According to new claims data from State Farm, the odds drivers will hit a deer in Tennessee are 1 out of 143, above the national odds of 1 in 162.
Using its claims data and state licensed driver counts from the Federal Highway Administration, State Farm, the nation's leading auto insurer, estimates the state by state chances of any single American motorist striking a deer, elk or moose.
More 2017 State Farm deer collisions facts:
- Tennessee is ranked 26th in the country for the most deer collisions
- The national cost per claim average is $4,175, up slightly from 2016 when the average was $4,135.
The months a driver is most likely to collide with a deer in Tennessee, mostly due to mating season, are:
For the 11th year in a row, West Virginia tops the list of states where a collision is most likely with 1 in 43 odds.
Avoid becoming a statistic
Injuries, vehicle damage and fatalities all can result from vehicle collisions with deer.
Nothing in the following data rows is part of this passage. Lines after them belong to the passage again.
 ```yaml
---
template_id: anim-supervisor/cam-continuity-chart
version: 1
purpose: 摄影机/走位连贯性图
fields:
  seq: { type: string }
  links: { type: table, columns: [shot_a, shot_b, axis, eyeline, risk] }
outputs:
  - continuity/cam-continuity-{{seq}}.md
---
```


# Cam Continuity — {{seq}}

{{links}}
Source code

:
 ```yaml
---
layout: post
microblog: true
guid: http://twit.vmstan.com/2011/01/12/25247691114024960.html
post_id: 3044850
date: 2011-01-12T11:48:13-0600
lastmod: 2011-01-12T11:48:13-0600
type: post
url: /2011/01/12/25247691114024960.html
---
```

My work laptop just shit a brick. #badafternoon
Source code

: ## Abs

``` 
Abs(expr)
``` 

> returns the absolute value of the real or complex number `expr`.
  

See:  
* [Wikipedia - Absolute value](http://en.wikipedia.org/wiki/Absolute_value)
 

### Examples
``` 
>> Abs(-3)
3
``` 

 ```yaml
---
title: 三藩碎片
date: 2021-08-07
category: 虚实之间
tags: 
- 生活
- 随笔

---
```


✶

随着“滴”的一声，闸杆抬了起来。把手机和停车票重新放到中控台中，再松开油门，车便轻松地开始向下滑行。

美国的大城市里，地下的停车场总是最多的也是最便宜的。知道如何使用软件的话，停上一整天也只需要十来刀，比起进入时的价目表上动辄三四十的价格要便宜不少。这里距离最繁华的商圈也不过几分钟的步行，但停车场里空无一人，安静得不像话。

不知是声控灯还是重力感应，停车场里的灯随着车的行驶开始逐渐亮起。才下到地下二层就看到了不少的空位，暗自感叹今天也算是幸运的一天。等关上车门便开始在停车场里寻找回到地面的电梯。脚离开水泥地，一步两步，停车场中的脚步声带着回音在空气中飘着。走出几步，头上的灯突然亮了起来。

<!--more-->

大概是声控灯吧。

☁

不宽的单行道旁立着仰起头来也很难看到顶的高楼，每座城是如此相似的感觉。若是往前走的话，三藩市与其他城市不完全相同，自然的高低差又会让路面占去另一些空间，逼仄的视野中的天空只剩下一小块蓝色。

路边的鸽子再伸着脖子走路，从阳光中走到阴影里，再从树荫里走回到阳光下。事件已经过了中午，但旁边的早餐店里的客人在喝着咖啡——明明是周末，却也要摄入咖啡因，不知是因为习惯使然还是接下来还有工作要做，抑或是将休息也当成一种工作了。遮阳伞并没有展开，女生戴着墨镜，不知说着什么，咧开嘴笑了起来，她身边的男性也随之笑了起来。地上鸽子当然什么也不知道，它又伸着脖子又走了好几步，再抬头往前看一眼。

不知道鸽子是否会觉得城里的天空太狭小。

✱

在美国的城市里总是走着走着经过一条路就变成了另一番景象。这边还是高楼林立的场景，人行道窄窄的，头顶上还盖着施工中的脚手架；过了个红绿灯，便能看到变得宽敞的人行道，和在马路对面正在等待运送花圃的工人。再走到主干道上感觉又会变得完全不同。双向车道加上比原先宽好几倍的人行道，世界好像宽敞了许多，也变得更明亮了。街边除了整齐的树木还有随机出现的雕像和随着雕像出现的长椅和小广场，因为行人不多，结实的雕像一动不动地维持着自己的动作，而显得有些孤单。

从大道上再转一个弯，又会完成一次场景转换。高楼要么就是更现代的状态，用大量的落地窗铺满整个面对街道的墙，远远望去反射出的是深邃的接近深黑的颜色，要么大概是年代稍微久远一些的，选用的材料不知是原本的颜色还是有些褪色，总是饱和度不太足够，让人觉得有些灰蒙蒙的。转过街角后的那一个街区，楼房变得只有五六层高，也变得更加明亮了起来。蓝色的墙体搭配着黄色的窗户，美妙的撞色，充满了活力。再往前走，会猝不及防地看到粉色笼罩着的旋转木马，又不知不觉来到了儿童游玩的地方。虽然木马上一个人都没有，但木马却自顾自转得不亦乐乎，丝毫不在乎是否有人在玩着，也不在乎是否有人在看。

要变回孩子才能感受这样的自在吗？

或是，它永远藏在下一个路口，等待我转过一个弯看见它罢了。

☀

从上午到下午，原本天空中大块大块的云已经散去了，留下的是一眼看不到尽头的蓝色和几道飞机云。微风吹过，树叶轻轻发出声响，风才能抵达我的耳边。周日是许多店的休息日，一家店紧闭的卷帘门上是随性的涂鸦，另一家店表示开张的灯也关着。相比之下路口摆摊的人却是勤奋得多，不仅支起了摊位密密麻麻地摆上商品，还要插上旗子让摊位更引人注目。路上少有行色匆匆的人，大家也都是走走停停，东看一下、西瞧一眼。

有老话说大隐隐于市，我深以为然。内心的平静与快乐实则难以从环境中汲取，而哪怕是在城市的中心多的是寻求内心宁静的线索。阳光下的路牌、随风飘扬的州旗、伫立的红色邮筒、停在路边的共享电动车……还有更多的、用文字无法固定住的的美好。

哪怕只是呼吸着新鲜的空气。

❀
In 2013, 191 deaths were the result of collisions with animals, with deer being the animal most often struck, according to the Insurance Information Institute and the Insurance Institute for Highway Safety.
These tips could help drivers avoid a collision:
- Pay attention to deer crossing signs
- Always buckle up, every trip, every time
- Use your high beams, when possible, to see farther
- Brake if you can, but avoid swerving, which could result in a more severe crash
- Remain focused on the road, scanning for hazards, including animals
- Avoid distractions, like devices or eating, which might cause you to miss seeing an animal
- Do not rely on products such as deer whistles, which are not proven effective
- If riding a motorcycle, always wear protective gear and keep focus on the road ahead
And here are some deer facts that all drivers should know:
- Deer are on all roads
- Deer are unpredictable
- Deer often move in groups
- Deer movement is most prevalent in the fall
- Dusk to dawn are high risk times
"There is an increased risk of a collision with deer around dawn and dusk, and also during the fall breeding season," said Kip Diggs, State Farm spokesperson. "We encourage drivers to be aware and on the lookout at all times, because you never know when you may need to react to a deer or other obstacle that may unexpectedly be in your path."